*** Material supplied Section Begins ***

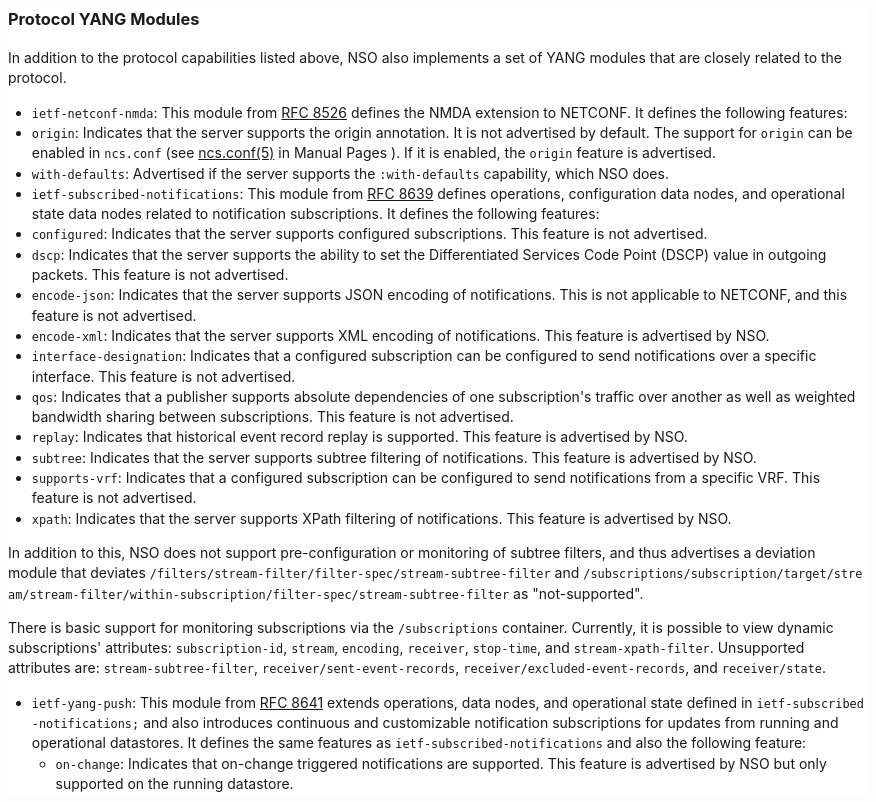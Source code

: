 ### Protocol YANG Modules <a href="#d5e255" id="d5e255"></a>

In addition to the protocol capabilities listed above, NSO also implements a set of YANG modules that are closely related to the protocol.

* `ietf-netconf-nmda`: This module from [RFC 8526](https://www.ietf.org/rfc/rfc8526.txt) defines the NMDA extension to NETCONF. It defines the following features:
* `origin`: Indicates that the server supports the origin annotation. It is not advertised by default. The support for `origin` can be enabled in `ncs.conf` (see [ncs.conf(5)](https://developer.cisco.com/docs/nso-guides-6.1/#!ncs-man-pages-volume-5/man.5.ncs.conf) in Manual Pages ). If it is enabled, the `origin` feature is advertised.
* `with-defaults`: Advertised if the server supports the `:with-defaults` capability, which NSO does.
* `ietf-subscribed-notifications`: This module from [RFC 8639](https://www.ietf.org/rfc/rfc8639.txt) defines operations, configuration data nodes, and operational state data nodes related to notification subscriptions. It defines the following features:
* `configured`: Indicates that the server supports configured subscriptions. This feature is not advertised.
* `dscp`: Indicates that the server supports the ability to set the Differentiated Services Code Point (DSCP) value in outgoing packets. This feature is not advertised.
* `encode-json`: Indicates that the server supports JSON encoding of notifications. This is not applicable to NETCONF, and this feature is not advertised.
* `encode-xml`: Indicates that the server supports XML encoding of notifications. This feature is advertised by NSO.
* `interface-designation`: Indicates that a configured subscription can be configured to send notifications over a specific interface. This feature is not advertised.
* `qos`: Indicates that a publisher supports absolute dependencies of one subscription's traffic over another as well as weighted bandwidth sharing between subscriptions. This feature is not advertised.
* `replay`: Indicates that historical event record replay is supported. This feature is advertised by NSO.
* `subtree`: Indicates that the server supports subtree filtering of notifications. This feature is advertised by NSO.
* `supports-vrf`: Indicates that a configured subscription can be configured to send notifications from a specific VRF. This feature is not advertised.
* `xpath`: Indicates that the server supports XPath filtering of notifications. This feature is advertised by NSO.

In addition to this, NSO does not support pre-configuration or monitoring of subtree filters, and thus advertises a deviation module that deviates `/filters/stream-filter/filter-spec/stream-subtree-filter` and `/subscriptions/subscription/target/stream/stream-filter/within-subscription/filter-spec/stream-subtree-filter` as "not-supported".

There is basic support for monitoring subscriptions via the `/subscriptions` container. Currently, it is possible to view dynamic subscriptions' attributes: `subscription-id`, `stream`, `encoding`, `receiver`, `stop-time`, and `stream-xpath-filter`. Unsupported attributes are: `stream-subtree-filter`, `receiver/sent-event-records`, `receiver/excluded-event-records`, and `receiver/state`.

* `ietf-yang-push`: This module from [RFC 8641](https://www.ietf.org/rfc/rfc8641.txt) extends operations, data nodes, and operational state defined in `ietf-subscribed-notifications;` and also introduces continuous and customizable notification subscriptions for updates from running and operational datastores. It defines the same features as `ietf-subscribed-notifications` and also the following feature:
  * `on-change`: Indicates that on-change triggered notifications are supported. This feature is advertised by NSO but only supported on the running datastore.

*** Material supplied Section Ends ***

Write out only the lines that run from the line containing "which NSO does." through the line containing "packets. This feature is not advertised.", both included, exactly as they appear above.

* [Reply to the exercise]
* `with-defaults`: Advertised if the server supports the `:with-defaults` capability, which NSO does.
* `ietf-subscribed-notifications`: This module from [RFC 8639](https://www.ietf.org/rfc/rfc8639.txt) defines operations, configuration data nodes, and operational state data nodes related to notification subscriptions. It defines the following features:
* `configured`: Indicates that the server supports configured subscriptions. This feature is not advertised.
* `dscp`: Indicates that the server supports the ability to set the Differentiated Services Code Point (DSCP) value in outgoing packets. This feature is not advertised.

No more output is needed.